For another good but crude analogy think about baleen whales.  Strange to contemplate whales in a piece on the CRM industry but consider this.  Baleen whales are a whole class of very large animals that feed on some of the tiniest creatures in the sea, plankton.  Baleen is a structure in the mouth that acts as a filter that the animal uses to remove the little critters from a mouthful of seawater.  Since the whale depends on plankton, which might be at the bottom of many other food chains, you can infer a direct relationship between the health of the ecosystem at the lowest level by observing the largest predator.

At any rate, that’s my hypothesis and it brings me to the health of such companies as and many others.  But let’s just stay on Salesforce for this.  Salesforce has an estimated 30,000 company customers, more than 1.1 million installs, 3,000 partners and thousands of products in the AppExchange.  All are growing and in each case, because this is an ecosystem, each has found a way to make a living in Salesforce’s shadow.

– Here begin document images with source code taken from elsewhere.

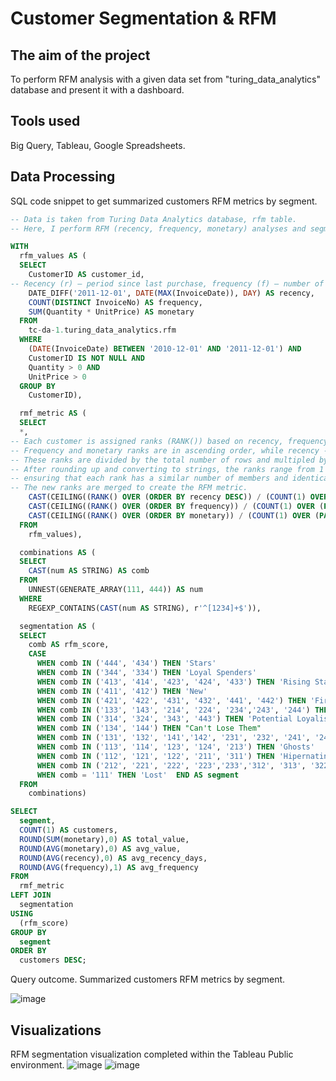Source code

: # Customer Segmentation & RFM
## The aim of the project
To perform RFM analysis with a given data set from "turing_data_analytics" database and present it with a dashboard.
## Tools used
Big Query, Tableau, Google Spreadsheets.
## Data Processing
SQL code snippet to get summarized customers RFM metrics by segment.
``` sql
-- Data is taken from Turing Data Analytics database, rfm table.
-- Here, I perform RFM (recency, frequency, monetary) analyses and segment customers accordingly.

WITH
  rfm_values AS (
  SELECT
    CustomerID AS customer_id,
-- Recency (r) – period since last purchase, frequency (f) – number of transactions, monetary (m) – total money spent.
    DATE_DIFF('2011-12-01', DATE(MAX(InvoiceDate)), DAY) AS recency,
    COUNT(DISTINCT InvoiceNo) AS frequency,
    SUM(Quantity * UnitPrice) AS monetary
  FROM
    tc-da-1.turing_data_analytics.rfm
  WHERE
    (DATE(InvoiceDate) BETWEEN '2010-12-01' AND '2011-12-01') AND
    CustomerID IS NOT NULL AND
    Quantity > 0 AND
    UnitPrice > 0
  GROUP BY
    CustomerID),

  rmf_metric AS ( 
  SELECT
  *,
-- Each customer is assigned ranks (RANK()) based on recency, frequency, and monetary value.
-- Frequency and monetary ranks are in ascending order, while recency - descending (more recent -> higher rank).
-- These ranks are divided by the total number of rows and multipled by 4, resulting in new ranks between 0 and 4.
-- After rounding up and converting to strings, the ranks range from 1 to 4,
-- ensuring that each rank has a similar number of members and identical values receive the same rank.
-- The new ranks are merged to create the RFM metric.
    CAST(CEILING((RANK() OVER (ORDER BY recency DESC)) / (COUNT(1) OVER (PARTITION BY 1)) * 4) AS STRING) ||
    CAST(CEILING((RANK() OVER (ORDER BY frequency)) / (COUNT(1) OVER (PARTITION BY 1)) * 4) AS STRING) ||
    CAST(CEILING((RANK() OVER (ORDER BY monetary)) / (COUNT(1) OVER (PARTITION BY 1)) * 4) AS STRING) AS rfm_score
  FROM
    rfm_values),

  combinations AS (
  SELECT
    CAST(num AS STRING) AS comb
  FROM
    UNNEST(GENERATE_ARRAY(111, 444)) AS num
  WHERE
    REGEXP_CONTAINS(CAST(num AS STRING), r'^[1234]+$')),

  segmentation AS (
  SELECT
    comb AS rfm_score,
    CASE
      WHEN comb IN ('444', '434') THEN 'Stars'                    
      WHEN comb IN ('344', '334') THEN 'Loyal Spenders'              
      WHEN comb IN ('413', '414', '423', '424', '433') THEN 'Rising Stars'
      WHEN comb IN ('411', '412') THEN 'New'
      WHEN comb IN ('421', '422', '431', '432', '441', '442') THEN 'First Gear'
      WHEN comb IN ('133', '143', '214', '224', '234','243', '244') THEN 'At-Risk'
      WHEN comb IN ('314', '324', '343', '443') THEN 'Potential Loyalists'
      WHEN comb IN ('134', '144') THEN "Can't Lose Them"
      WHEN comb IN ('131', '132', '141','142', '231', '232', '241', '242', '321', '331', '332', '341','342') THEN 'Sleeping Giants'
      WHEN comb IN ('113', '114', '123', '124', '213') THEN 'Ghosts'
      WHEN comb IN ('112', '121', '122', '211', '311') THEN 'Hipernating'
      WHEN comb IN ('212', '221', '222', '223','233','312', '313', '322', '323', '333') THEN 'Ordinary'
      WHEN comb = '111' THEN 'Lost'  END AS segment
  FROM
    combinations)

SELECT
  segment,
  COUNT(1) AS customers,
  ROUND(SUM(monetary),0) AS total_value,
  ROUND(AVG(monetary),0) AS avg_value,
  ROUND(AVG(recency),0) AS avg_recency_days,
  ROUND(AVG(frequency),1) AS avg_frequency
FROM
  rmf_metric
LEFT JOIN
  segmentation
USING
  (rfm_score)
GROUP BY
  segment
ORDER BY
  customers DESC;
```
Query outcome. Summarized customers RFM metrics by segment.

![image](https://github.com/audriusvi/Customer-Segmentation-RFM/assets/168005242/54d670fe-922a-4e1b-95b1-6806eb2e6ff4)

## Visualizations
RFM segmentation visualization completed within the Tableau Public environment.
![image](https://github.com/audriusvi/Customer-Segmentation-RFM/assets/168005242/826da425-b324-49a6-baed-252ce8df6502)
![image](https://github.com/audriusvi/Customer-Segmentation-RFM/assets/168005242/acd7bf3b-2e8e-4250-b7ce-56383c9614e5)

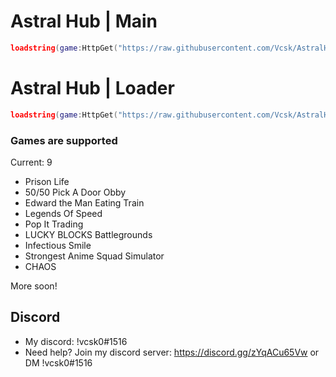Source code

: # Astral Hub | Main

```lua
loadstring(game:HttpGet("https://raw.githubusercontent.com/Vcsk/AstralHub/main/Main.lua", true))()
```

# Astral Hub | Loader

```lua
loadstring(game:HttpGet("https://raw.githubusercontent.com/Vcsk/AstralHub/main/Loader.lua"))()
```

### Games are supported
Current: 9

- Prison Life
- 50/50 Pick A Door Obby
- Edward the Man Eating Train
- Legends Of Speed
- Pop It Trading
- LUCKY BLOCKS Battlegrounds
- Infectious Smile
- Strongest Anime Squad Simulator
- CHAOS

More soon!

## Discord
- My discord: !vcsk0#1516
- Need help? Join my discord server: https://discord.gg/zYqACu65Vw or DM !vcsk0#1516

The partners provide what Salesforce might not provide or might not wish to, or they provide specialized products and services that form stand-alone businesses. There are numerous examples.  Zuora provides a subscription billing and payments system, a business Salesforce has stayed out of.  Cloud9 provides an analytics driven sales forecasting solution that takes significant complexity and makes it simple for sales people.  Marketo and others provide marketing automation that generates leads — the lifeblood of any enterprise.  Xactly does sales compensation, another complex task that Salesforce has decided is not in its wheelhouse.  The list is long and it grows whenever the core offering grows and opens up new niches.

Yesterday, a couple of companies announced a merger that will add to the ecosystem.  Cloud Sherpas and GlobalOne joined up, retained the Cloud Sherpas name and raised an additional $20 million in funding.  The combo fits nicely into the ecosystem.  Cloud Sherpas was the Google Enterprise 2011 Partner of the Year and GlobalOne is a Salesforce platinum consulting partner.

Google products run a gamut from word processing to analytics to social networks to who knows what.  While Salesforce has been friendly to integration with Google Apps in the past some companies, especially large ones with complex requirements, have sought help in accomplishing it.  Having Google and Salesforce services under one roof seems to make sense for large customers with complex requirements.

To be sure, Cloud Sherpas is not the largest implementation partner in the ecosystem but the company’s exclusive orientation on cloud computing and its expertise in Google’s cloud applications should be appealing to many new and existing Salesforce customers.

Cloud Sherpas also bring experience in integrating cloud with conventional applications and you can certainly expect that the company’s customers will have an eclectic combination of conventional, cloud and legacy applications to deal with.  To me it’s fairly obvious that for cloud computing to continue to grow more integrations among all types of computing will be needed.

So, even if you don’t know much about software, I think it would still be evident that healthy companies like Salesforce or SugarCRM, with its large open source community or Microsoft and Sage, with their significant partner communities, are likely to endure simply because their ecosystems are so strong.

Companies like Cloud Sherpas need to think and choose wisely because many subsequent decisions hang on whose ecosystem you join.  The new funding suggests that other wise people have faith in this pairing.